> _EXERCISE_: All of the entries need to be printed again exactly; pictures are the only thing to omit.

> _RECORDS FOR THIS TASK_:
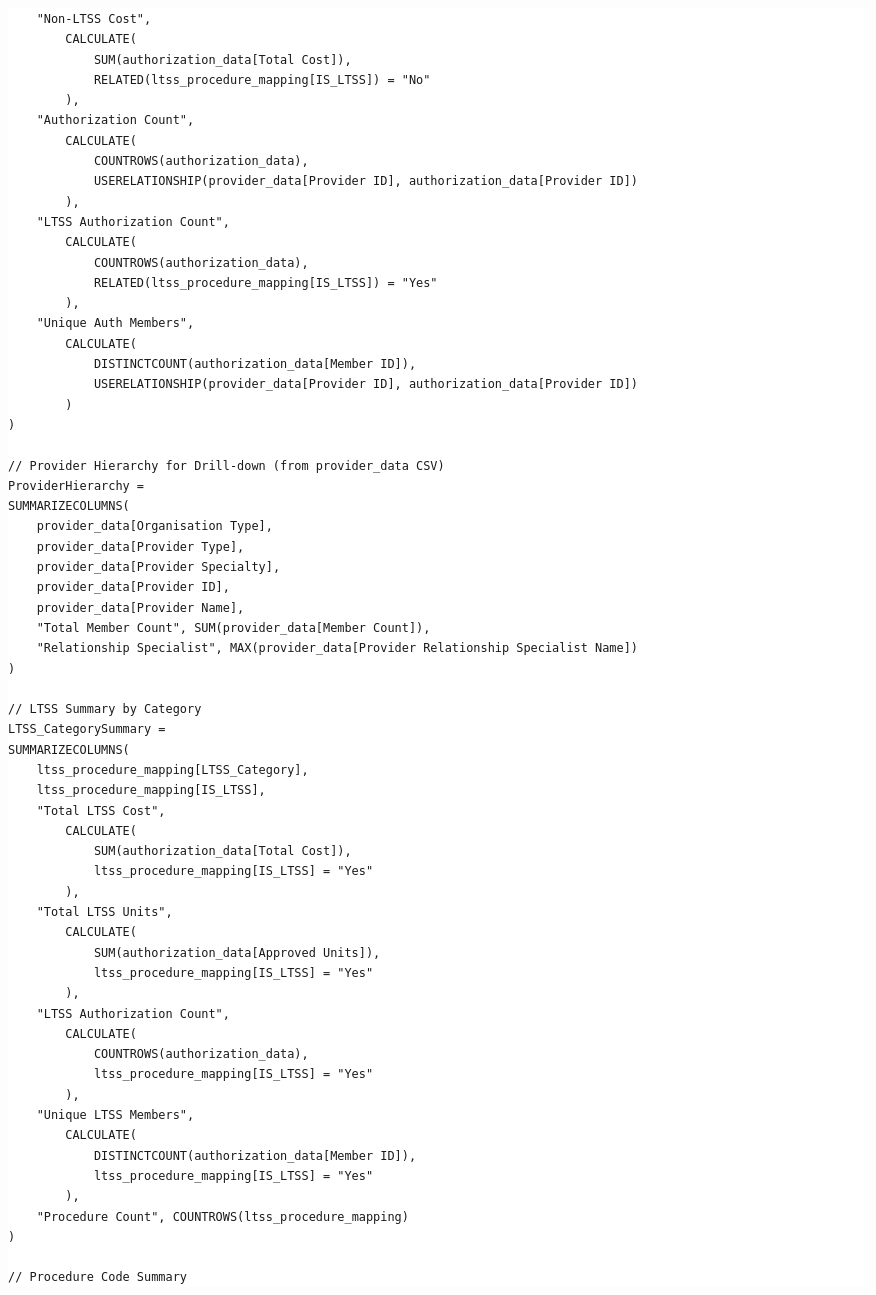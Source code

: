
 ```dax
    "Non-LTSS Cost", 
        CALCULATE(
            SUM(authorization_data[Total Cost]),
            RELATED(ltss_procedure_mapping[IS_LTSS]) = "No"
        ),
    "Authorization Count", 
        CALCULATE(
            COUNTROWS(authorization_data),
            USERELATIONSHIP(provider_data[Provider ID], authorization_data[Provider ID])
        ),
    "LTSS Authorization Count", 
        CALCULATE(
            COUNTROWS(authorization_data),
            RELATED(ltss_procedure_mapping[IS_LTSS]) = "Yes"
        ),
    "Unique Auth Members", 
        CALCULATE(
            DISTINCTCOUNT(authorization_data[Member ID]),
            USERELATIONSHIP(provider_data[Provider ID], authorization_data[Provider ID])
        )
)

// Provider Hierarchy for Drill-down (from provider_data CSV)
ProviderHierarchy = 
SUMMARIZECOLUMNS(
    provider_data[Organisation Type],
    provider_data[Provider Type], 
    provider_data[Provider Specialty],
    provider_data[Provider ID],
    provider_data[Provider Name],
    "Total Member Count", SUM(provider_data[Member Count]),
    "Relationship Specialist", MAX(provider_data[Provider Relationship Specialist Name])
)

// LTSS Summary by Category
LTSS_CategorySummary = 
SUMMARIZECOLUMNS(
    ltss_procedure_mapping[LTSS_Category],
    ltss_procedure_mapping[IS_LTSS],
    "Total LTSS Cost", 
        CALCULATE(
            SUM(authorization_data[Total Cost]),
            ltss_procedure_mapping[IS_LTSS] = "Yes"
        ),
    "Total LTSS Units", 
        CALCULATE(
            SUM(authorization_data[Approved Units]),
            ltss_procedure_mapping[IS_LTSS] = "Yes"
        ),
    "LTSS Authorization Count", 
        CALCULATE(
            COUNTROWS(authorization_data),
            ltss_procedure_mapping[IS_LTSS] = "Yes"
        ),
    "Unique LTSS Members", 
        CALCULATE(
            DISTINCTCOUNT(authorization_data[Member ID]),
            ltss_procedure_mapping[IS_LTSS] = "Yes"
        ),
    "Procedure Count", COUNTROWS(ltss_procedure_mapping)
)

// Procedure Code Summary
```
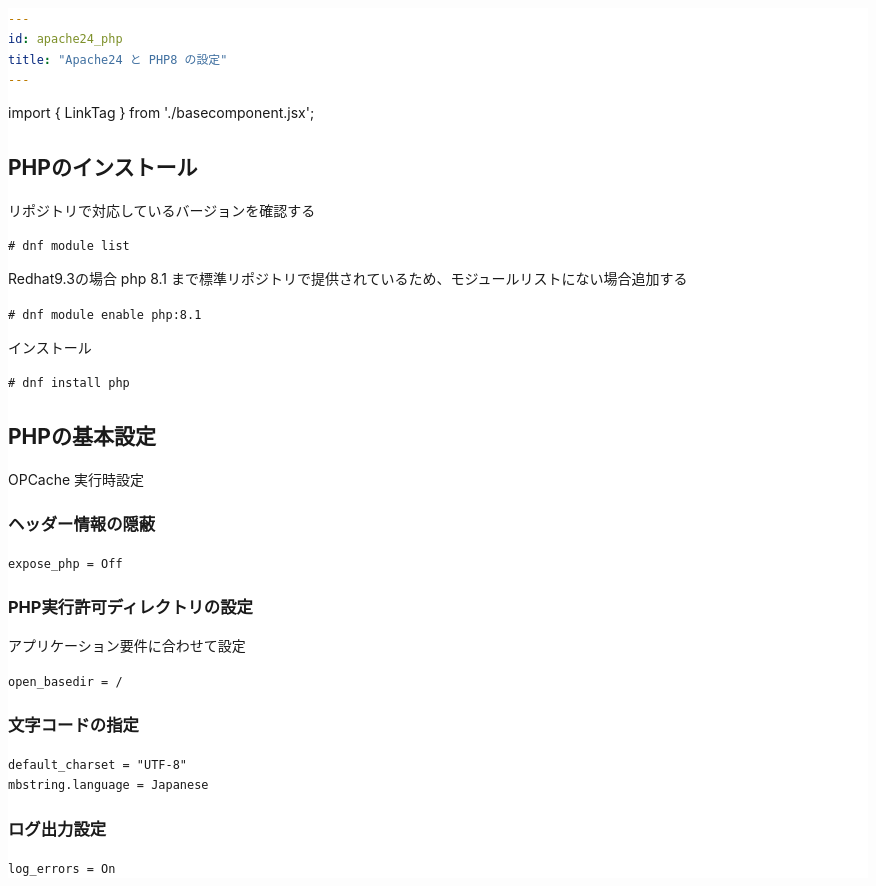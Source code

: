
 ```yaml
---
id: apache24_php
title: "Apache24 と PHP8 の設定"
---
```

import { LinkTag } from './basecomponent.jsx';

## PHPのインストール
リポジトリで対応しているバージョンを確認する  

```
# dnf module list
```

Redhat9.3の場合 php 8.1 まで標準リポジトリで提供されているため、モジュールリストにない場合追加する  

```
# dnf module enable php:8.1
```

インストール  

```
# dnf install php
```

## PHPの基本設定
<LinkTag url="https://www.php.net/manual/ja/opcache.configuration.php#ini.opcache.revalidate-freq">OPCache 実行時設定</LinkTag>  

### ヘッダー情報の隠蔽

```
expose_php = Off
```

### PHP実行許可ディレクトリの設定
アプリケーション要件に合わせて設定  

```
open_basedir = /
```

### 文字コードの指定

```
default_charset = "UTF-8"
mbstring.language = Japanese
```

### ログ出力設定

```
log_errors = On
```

> _SOLUTION_:
Source code

:
 ```dax
    "Non-LTSS Cost", 
        CALCULATE(
            SUM(authorization_data[Total Cost]),
            RELATED(ltss_procedure_mapping[IS_LTSS]) = "No"
        ),
    "Authorization Count", 
        CALCULATE(
            COUNTROWS(authorization_data),
            USERELATIONSHIP(provider_data[Provider ID], authorization_data[Provider ID])
        ),
    "LTSS Authorization Count", 
        CALCULATE(
            COUNTROWS(authorization_data),
            RELATED(ltss_procedure_mapping[IS_LTSS]) = "Yes"
        ),
    "Unique Auth Members", 
        CALCULATE(
            DISTINCTCOUNT(authorization_data[Member ID]),
            USERELATIONSHIP(provider_data[Provider ID], authorization_data[Provider ID])
        )
)

// Provider Hierarchy for Drill-down (from provider_data CSV)
ProviderHierarchy = 
SUMMARIZECOLUMNS(
    provider_data[Organisation Type],
    provider_data[Provider Type], 
    provider_data[Provider Specialty],
    provider_data[Provider ID],
    provider_data[Provider Name],
    "Total Member Count", SUM(provider_data[Member Count]),
    "Relationship Specialist", MAX(provider_data[Provider Relationship Specialist Name])
)

// LTSS Summary by Category
LTSS_CategorySummary = 
SUMMARIZECOLUMNS(
    ltss_procedure_mapping[LTSS_Category],
    ltss_procedure_mapping[IS_LTSS],
    "Total LTSS Cost", 
        CALCULATE(
            SUM(authorization_data[Total Cost]),
            ltss_procedure_mapping[IS_LTSS] = "Yes"
        ),
    "Total LTSS Units", 
        CALCULATE(
            SUM(authorization_data[Approved Units]),
            ltss_procedure_mapping[IS_LTSS] = "Yes"
        ),
    "LTSS Authorization Count", 
        CALCULATE(
            COUNTROWS(authorization_data),
            ltss_procedure_mapping[IS_LTSS] = "Yes"
        ),
    "Unique LTSS Members", 
        CALCULATE(
            DISTINCTCOUNT(authorization_data[Member ID]),
            ltss_procedure_mapping[IS_LTSS] = "Yes"
        ),
    "Procedure Count", COUNTROWS(ltss_procedure_mapping)
)

// Procedure Code Summary
```
Source code

:
 ```yaml
---
id: apache24_php
title: "Apache24 と PHP8 の設定"
---
```

import { LinkTag } from './basecomponent.jsx';

## PHPのインストール
リポジトリで対応しているバージョンを確認する  

```
# dnf module list
```

Redhat9.3の場合 php 8.1 まで標準リポジトリで提供されているため、モジュールリストにない場合追加する  

```
# dnf module enable php:8.1
```

インストール  

```
# dnf install php
```

## PHPの基本設定
<LinkTag url="https://www.php.net/manual/ja/opcache.configuration.php#ini.opcache.revalidate-freq">OPCache 実行時設定</LinkTag>  

### ヘッダー情報の隠蔽

```
expose_php = Off
```

### PHP実行許可ディレクトリの設定
アプリケーション要件に合わせて設定  

```
open_basedir = /
```

### 文字コードの指定

```
default_charset = "UTF-8"
mbstring.language = Japanese
```

### ログ出力設定

```
log_errors = On
```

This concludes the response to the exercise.